Yesterday, I went to SECAP to pick up my checks. Plural. We’ve been telling them repeatedly that they need to turn in the forms for June AND July at the beginning of July because many volunteers would be leaving before August 1st, when the checks for July are supposedly issued. Make sense so far? It’s really not that complicated. Did they have both checks ready? Of course not. Are they COMPLETE AND TOTAL IDIOTS? Yep.
No July check. Now what? The woman sho hands out the checks is super nice. She gave me my check after explaining that she had just gone to Canada to visit her children and Canadians are so nice. After the one check problem, she told me to go see Maritza Cabezas, who’s the woman in charge of screwing things up. I mean turning in the forms that get the long process of printing checks rolling.

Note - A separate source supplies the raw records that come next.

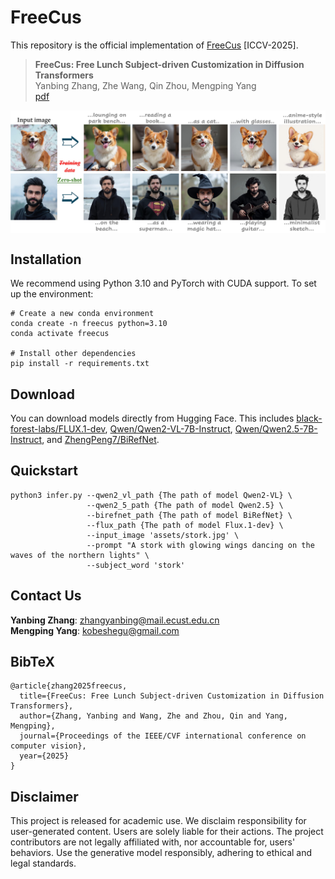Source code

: # FreeCus

This repository is the official implementation of [FreeCus](http://arxiv.org/abs/2507.15249) [ICCV-2025].

> **FreeCus: Free Lunch Subject-driven Customization in Diffusion Transformers** <br>
> Yanbing Zhang, Zhe Wang, Qin Zhou, Mengping Yang<br>
> [pdf](http://arxiv.org/abs/2507.15249)

<div>
<p align="center">
<img src='assets/teaser.jpg' align="center" width=900>
</p>
</div>

## Installation
We recommend using Python 3.10 and PyTorch with CUDA support. To set up the environment:

```
# Create a new conda environment
conda create -n freecus python=3.10
conda activate freecus

# Install other dependencies
pip install -r requirements.txt
```

## Download
You can ​download models directly from Hugging Face. This includes [black-forest-labs/FLUX.1-dev](https://huggingface.co/black-forest-labs/FLUX.1-dev), [Qwen/Qwen2-VL-7B-Instruct](https://huggingface.co/Qwen/Qwen2-VL-7B-Instruct), [Qwen/Qwen2.5-7B-Instruct](https://huggingface.co/Qwen/Qwen2.5-7B-Instruct), and [ZhengPeng7/BiRefNet](https://huggingface.co/ZhengPeng7/BiRefNet).

## Quickstart
```
python3 infer.py --qwen2_vl_path {The path of model Qwen2-VL} \
                 --qwen2_5_path {The path of model Qwen2.5} \
                 --birefnet_path {The path of model BiRefNet} \
                 --flux_path {The path of model Flux.1-dev} \
                 --input_image 'assets/stork.jpg' \
                 --prompt "A stork with glowing wings dancing on the waves of the northern lights" \
                 --subject_word 'stork' 
```

## Contact Us
**Yanbing Zhang**: [zhangyanbing@mail.ecust.edu.cn](mailto:zhangyanbing@mail.ecust.edu.cn)  
**Mengping Yang**: [kobeshegu@gmail.com](mailto:kobeshegu@gmail.com)  

## BibTeX
```
@article{zhang2025freecus,
  title={FreeCus: Free Lunch Subject-driven Customization in Diffusion Transformers},
  author={Zhang, Yanbing and Wang, Zhe and Zhou, Qin and Yang, Mengping},
  journal={Proceedings of the IEEE/CVF international conference on computer vision},
  year={2025}
}
```

## Disclaimer
This project is released for academic use. We disclaim responsibility for user-generated content. Users are solely liable for their actions. The project contributors are not legally affiliated with, nor accountable for, users' behaviors. Use the generative model responsibly, adhering to ethical and legal standards.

Maritza claimed she had already turned in the form. Her secretary shuffled through two drawers full of unorganized stacks of paper placed on top of an array of pens, pencils, liquid paper, rolls of tape, and some staples. She finally found it and Maritza proudly showed me the official, stamped form. Take this to Mabel Ortega on the 8th floor and ask her where we stand, she said.
Ok. Mabel: “Well, this was turned in yesterday at 4:00. Look at the stamp. This won’t go through for a while.”
Anger rises; text messages are sent; I return to the mother of the Canadians. She sends a guy up to talk to one of the many Fernandos — supposedly an important one. When he returns, the guy nods and says, “ya,” which in Ecuadorian, means any number of things. Possible meanings:
Mom of Canadians tells me not to worry. So I go down to Maritza Sin Cabezas to put on some added pressure. “You turned it in yesterday at 4:00. How am I going to get paid?” Some guy named Fernando is standing next to her, occasionally nodding to assure me I’ll get paid. Maritza explains that everything worked out fine with Preeti. “You know,” I say, “this is the sort of thing that will jeopardize the agreement with WorldTeach.” They nodded (especially Fernando). And then I got the guts to say to Maritza, “I don’t understand why you turned in the form yesterday at 4:00, nine days before I’m leaving. You know how long these things take. We told you six weeks ago that I was leaving on the 20th. For God’s sake, can’t you do anything right, you incompetent puta?” Ok, I didn’t actually say that last part, but I said everything else.
Maritza defended herself by explaining that they make an exception for us, that they have to wait until the course is well underway (apparently meaning halfway finished) to make sure there are no problems, that they don’t ever do this with any other teacher, that this is a special case.
Fernando nodded. “When will the checks be ready?” I asked. “This week?” He stopped nodding and said, “no, probably Monday.”
Later, as I was leaving, I thought up some should-have-saids for Maritza: “I’m sorry biznitch, but we ARE a special case. We provide you with competent instruction by native speakers. And when have we ever had problems with the course? When you idiots were on strike, we had classes in students’ houses! I’m leaving in a week. And you turned in a form that normally takes 2 weeks to process a week before I’m leaving? The third week of a four-week class? Is “incompetente” a word in Spanish?”